# Work to complete:
Reproduce exactly, from the data that follows, the line with "Complete Physical Semilocal", the line with "the rank-two form", and every line that lies between them.

Data under study Start Marker

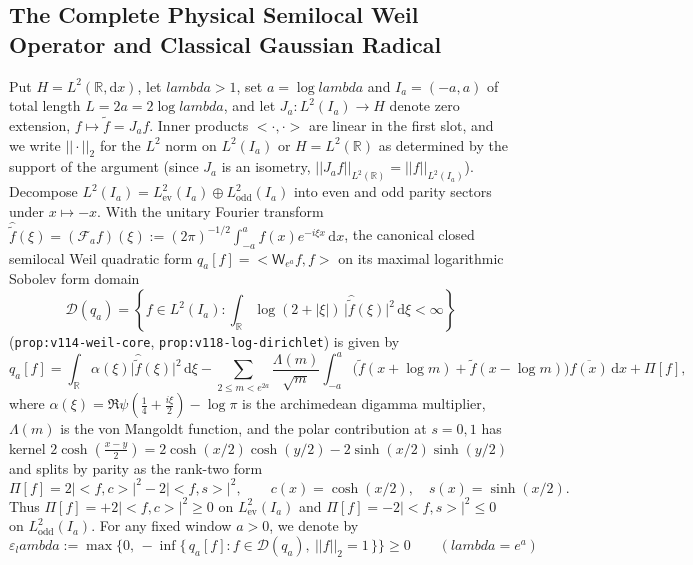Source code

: \documentclass[11pt]{article}
\def\lambda{lambda}%
\def\norm#1{||#1||}%
\def\ip#1#2{<#1,#2>}%
\theoremstyle{remark}
\newcommand{\norm}[1]{\left\lVert #1\right\rVert}
\newcommand{\ip}[2]{\left\langle #1,#2\right\rangle}
\newcommand{\dd}{\mathrm d}
\begin{document}
\subsection{The Complete Physical Semilocal Weil Operator and Classical Gaussian Radical}
Put $H = L^2(\mathbb{R},\dd x)$, let $\lambda > 1$, set $a = \log\lambda$ and $I_a = (-a,a)$ of total length $L = 2a = 2\log\lambda$, and let $J_a : L^2(I_a) \to H$ denote zero extension, $f \mapsto \widetilde{f} = J_a f$. Inner products $\ip{\cdot}{\cdot}$ are linear in the first slot, and we write $\norm{\cdot}_2$ for the $L^2$ norm on $L^2(I_a)$ or $H = L^2(\mathbb{R})$ as determined by the support of the argument (since $J_a$ is an isometry, $\norm{J_a f}_{L^2(\mathbb{R})} = \norm{f}_{L^2(I_a)}$). Decompose $L^2(I_a) = L^2_{\mathrm{ev}}(I_a) \oplus L^2_{\mathrm{odd}}(I_a)$ into even and odd parity sectors under $x \mapsto -x$. With the unitary Fourier transform $\widehat{\widetilde{f}}(\xi) = (\mathcal{F}_a f)(\xi) := (2\pi)^{-1/2}\int_{-a}^a f(x)e^{-i\xi x}\,\dd x$, the canonical closed semilocal Weil quadratic form $q_a[f] = \ip{\mathsf{W}_{e^a}f}{f}$ on its maximal logarithmic Sobolev form domain
\[
  \mathcal{D}(q_a) = \left\{f \in L^2(I_a) : \int_{\mathbb{R}} \log(2 + |\xi|)\,\bigl|\widehat{\widetilde{f}}(\xi)\bigr|^2\,\dd\xi < \infty\right\}
\]
(\texttt{prop:v114-weil-core}, \texttt{prop:v118-log-dirichlet}) is given by
\begin{equation}\label{eq:weil-form}
  q_a[f] = \int_{\mathbb{R}} \alpha(\xi)\bigl|\widehat{\widetilde{f}}(\xi)\bigr|^2\,\dd\xi - \sum_{2 \le m < e^{2a}} \frac{\Lambda(m)}{\sqrt{m}} \int_{-a}^a \bigl(\widetilde{f}(x + \log m) + \widetilde{f}(x - \log m)\bigr)\overline{f(x)}\,\dd x + \Pi[f],
\end{equation}
where $\alpha(\xi) = \Re\psi\!\left(\tfrac{1}{4} + \tfrac{i\xi}{2}\right) - \log\pi$ is the archimedean digamma multiplier, $\Lambda(m)$ is the von Mangoldt function, and the polar contribution at $s = 0, 1$ has kernel $2\cosh(\frac{x-y}{2}) = 2\cosh(x/2)\cosh(y/2) - 2\sinh(x/2)\sinh(y/2)$ and splits by parity as the rank-two form
\begin{equation}\label{eq:pole-form}
  \Pi[f] = 2\bigl|\ip{f}{c}\bigr|^2 - 2\bigl|\ip{f}{s}\bigr|^2, \qquad c(x) = \cosh(x/2), \quad s(x) = \sinh(x/2).
\end{equation}
Thus $\Pi[f] = +2|\ip{f}{c}|^2 \ge 0$ on $L^2_{\mathrm{ev}}(I_a)$ and $\Pi[f] = -2|\ip{f}{s}|^2 \le 0$ on $L^2_{\mathrm{odd}}(I_a)$. For any fixed window $a > 0$, we denote by
\begin{equation}\label{eq:eps-lambda-def}
  \varepsilon_\lambda := \max\bigl\{0,\, -\inf\{\,q_a[f] : f \in \mathcal{D}(q_a),\ \norm{f}_2 = 1\,\}\bigr\} \ge 0 \qquad (\lambda = e^a)
\end{equation}
\end{document}
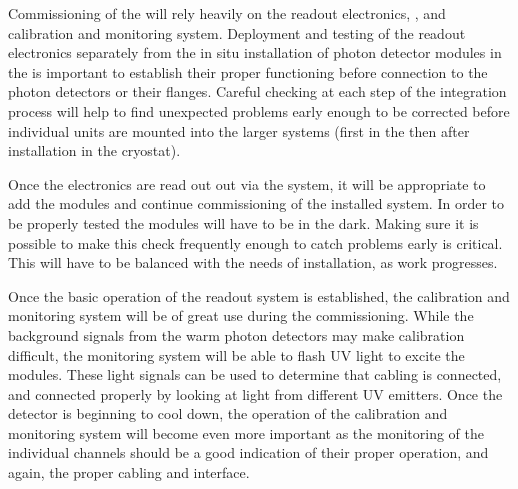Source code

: Commissioning of the   will rely heavily on the readout electronics, , and calibration and monitoring system.  Deployment and testing of the readout electronics separately from the in situ installation of photon detector modules in the  is important to establish their proper functioning before connection to the photon detectors or their flanges.  Careful checking at each step of the integration process will help to find unexpected problems early enough to be corrected before individual units are mounted into the larger systems (first in the  then after installation in the cryostat). 

Once the electronics are read out out via the  system, it will be appropriate to add the  modules and continue commissioning of the installed system.  In order to be properly tested the  modules will have to be in the dark.  Making sure it is possible to make this check frequently enough to catch problems early is critical. This will have to be balanced with the needs of installation, as work progresses.  

Once the basic operation of the readout system is established, the calibration and monitoring system will be of great use during the commissioning.  While the background signals from the warm photon detectors may make calibration difficult, the monitoring system will be able to flash UV light to excite the  modules.  These light signals can be used to determine that cabling is connected, and connected properly by looking at light from different UV emitters.  Once the detector is beginning to cool down, the operation of the calibration and monitoring system will become even more important as the monitoring of the individual channels should be a good indication of their proper operation, and again, the proper cabling and interface.


%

Data under study End Marker

# Answer:
\subsection{The Complete Physical Semilocal Weil Operator and Classical Gaussian Radical}
Put $H = L^2(\mathbb{R},\dd x)$, let $\lambda > 1$, set $a = \log\lambda$ and $I_a = (-a,a)$ of total length $L = 2a = 2\log\lambda$, and let $J_a : L^2(I_a) \to H$ denote zero extension, $f \mapsto \widetilde{f} = J_a f$. Inner products $\ip{\cdot}{\cdot}$ are linear in the first slot, and we write $\norm{\cdot}_2$ for the $L^2$ norm on $L^2(I_a)$ or $H = L^2(\mathbb{R})$ as determined by the support of the argument (since $J_a$ is an isometry, $\norm{J_a f}_{L^2(\mathbb{R})} = \norm{f}_{L^2(I_a)}$). Decompose $L^2(I_a) = L^2_{\mathrm{ev}}(I_a) \oplus L^2_{\mathrm{odd}}(I_a)$ into even and odd parity sectors under $x \mapsto -x$. With the unitary Fourier transform $\widehat{\widetilde{f}}(\xi) = (\mathcal{F}_a f)(\xi) := (2\pi)^{-1/2}\int_{-a}^a f(x)e^{-i\xi x}\,\dd x$, the canonical closed semilocal Weil quadratic form $q_a[f] = \ip{\mathsf{W}_{e^a}f}{f}$ on its maximal logarithmic Sobolev form domain
\[
  \mathcal{D}(q_a) = \left\{f \in L^2(I_a) : \int_{\mathbb{R}} \log(2 + |\xi|)\,\bigl|\widehat{\widetilde{f}}(\xi)\bigr|^2\,\dd\xi < \infty\right\}
\]
(\texttt{prop:v114-weil-core}, \texttt{prop:v118-log-dirichlet}) is given by
\begin{equation}\label{eq:weil-form}
  q_a[f] = \int_{\mathbb{R}} \alpha(\xi)\bigl|\widehat{\widetilde{f}}(\xi)\bigr|^2\,\dd\xi - \sum_{2 \le m < e^{2a}} \frac{\Lambda(m)}{\sqrt{m}} \int_{-a}^a \bigl(\widetilde{f}(x + \log m) + \widetilde{f}(x - \log m)\bigr)\overline{f(x)}\,\dd x + \Pi[f],
\end{equation}
where $\alpha(\xi) = \Re\psi\!\left(\tfrac{1}{4} + \tfrac{i\xi}{2}\right) - \log\pi$ is the archimedean digamma multiplier, $\Lambda(m)$ is the von Mangoldt function, and the polar contribution at $s = 0, 1$ has kernel $2\cosh(\frac{x-y}{2}) = 2\cosh(x/2)\cosh(y/2) - 2\sinh(x/2)\sinh(y/2)$ and splits by parity as the rank-two form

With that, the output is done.